A deliberate decision taken within the limits of available displacement.
2. KGV were the only battleships to both demand a zero-elevation dead ahead fire capability and made no provision whatsoever to address the problem of low free board forward that must result. Zero elevation ahead fire is perhaps worth 1 more salvo by just the guns of the A turret in the unlikely situation where ships engage at point blank range and it is tactically necessary to swing the bow across the bearing of the enemy. Sacraficing general sea keeping to facilitate a feature of such limited utility would seem to bespeak of a lack of experience to determine what is operationally more likely to count. Yet the navy with the greatest operational experience was the only one to get it wrong. Incidentally, other ships which had relatively low freeboard forward took the precaution to flare their bows to improve dryness and sea kindliness forward. Not so with the KGV. KGVs were wet and no design provisions were made to reduce that wetness and enhance sea keeping for operation in severe seas.
The RN did not expect to have to maintain a fleet in the artic. Perhaps thay should have done, but I don't think that anybody else did either.

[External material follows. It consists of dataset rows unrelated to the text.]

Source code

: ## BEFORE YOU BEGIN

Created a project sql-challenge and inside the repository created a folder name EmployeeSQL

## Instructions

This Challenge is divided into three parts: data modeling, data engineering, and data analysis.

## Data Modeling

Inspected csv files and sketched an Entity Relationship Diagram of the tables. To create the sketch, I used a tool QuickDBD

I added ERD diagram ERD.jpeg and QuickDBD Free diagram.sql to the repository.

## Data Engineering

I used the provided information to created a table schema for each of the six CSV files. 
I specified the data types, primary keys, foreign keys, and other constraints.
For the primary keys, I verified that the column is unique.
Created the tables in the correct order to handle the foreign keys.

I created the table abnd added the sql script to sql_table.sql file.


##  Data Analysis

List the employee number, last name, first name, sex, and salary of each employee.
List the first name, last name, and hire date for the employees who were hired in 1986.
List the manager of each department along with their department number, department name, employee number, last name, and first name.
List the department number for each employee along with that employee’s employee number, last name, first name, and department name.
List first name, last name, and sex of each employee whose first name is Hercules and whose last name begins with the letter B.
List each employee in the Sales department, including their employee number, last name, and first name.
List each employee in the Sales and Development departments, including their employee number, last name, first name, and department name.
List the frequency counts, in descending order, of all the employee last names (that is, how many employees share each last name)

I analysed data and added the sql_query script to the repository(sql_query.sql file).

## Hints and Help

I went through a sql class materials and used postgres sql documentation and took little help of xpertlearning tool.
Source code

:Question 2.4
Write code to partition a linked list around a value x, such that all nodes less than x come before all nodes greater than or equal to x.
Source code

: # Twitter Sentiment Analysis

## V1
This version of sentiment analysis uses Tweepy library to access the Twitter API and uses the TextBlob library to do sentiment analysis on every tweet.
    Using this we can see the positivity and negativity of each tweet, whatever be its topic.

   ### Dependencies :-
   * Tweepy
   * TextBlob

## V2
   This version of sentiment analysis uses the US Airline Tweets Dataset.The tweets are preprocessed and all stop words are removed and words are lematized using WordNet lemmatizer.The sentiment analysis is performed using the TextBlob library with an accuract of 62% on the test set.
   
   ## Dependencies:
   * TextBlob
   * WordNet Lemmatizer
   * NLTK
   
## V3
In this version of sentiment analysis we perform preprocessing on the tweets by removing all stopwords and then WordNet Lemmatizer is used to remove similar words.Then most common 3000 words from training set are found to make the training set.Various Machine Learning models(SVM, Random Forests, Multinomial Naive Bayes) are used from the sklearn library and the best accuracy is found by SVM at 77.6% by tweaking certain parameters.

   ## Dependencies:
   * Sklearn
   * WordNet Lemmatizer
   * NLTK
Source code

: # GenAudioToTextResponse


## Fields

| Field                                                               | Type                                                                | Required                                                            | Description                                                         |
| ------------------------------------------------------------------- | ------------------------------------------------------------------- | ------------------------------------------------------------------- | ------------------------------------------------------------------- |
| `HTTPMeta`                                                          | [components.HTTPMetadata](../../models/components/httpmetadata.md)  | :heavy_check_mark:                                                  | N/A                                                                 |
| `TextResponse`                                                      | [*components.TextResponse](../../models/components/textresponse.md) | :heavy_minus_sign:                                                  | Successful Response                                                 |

This was the area of operations where wetness forward became a problem. the Americans especially had many problems operating in these waters with the RN as they related to weather.
American ships of all types had greater flare forward than RN ships and in theory this produces a dryer ship. The problem with artic work was that the weather was often bad to the point where the greater flare on US vessels produced "slamming". This actually made the ships wetter forward, and often forced a reduction in speed. Additionally it produced a greater strain on the hull leading to weather damage to a greater degree than their RN counterparts took.
3. KGVs had ring main electrical systems that allowed a single site of flooding to short out electrical power to half of the ship. Again operational experience should have suggested much higher levels of damage tolerance.
I believe that this was addressed after the loss of the Prince of Wales.
4. Would not operational experiences have suggested that something must be wrong with the claim that the shallowest torpedo defense system in the world would in fact outperform the deepest by 25%?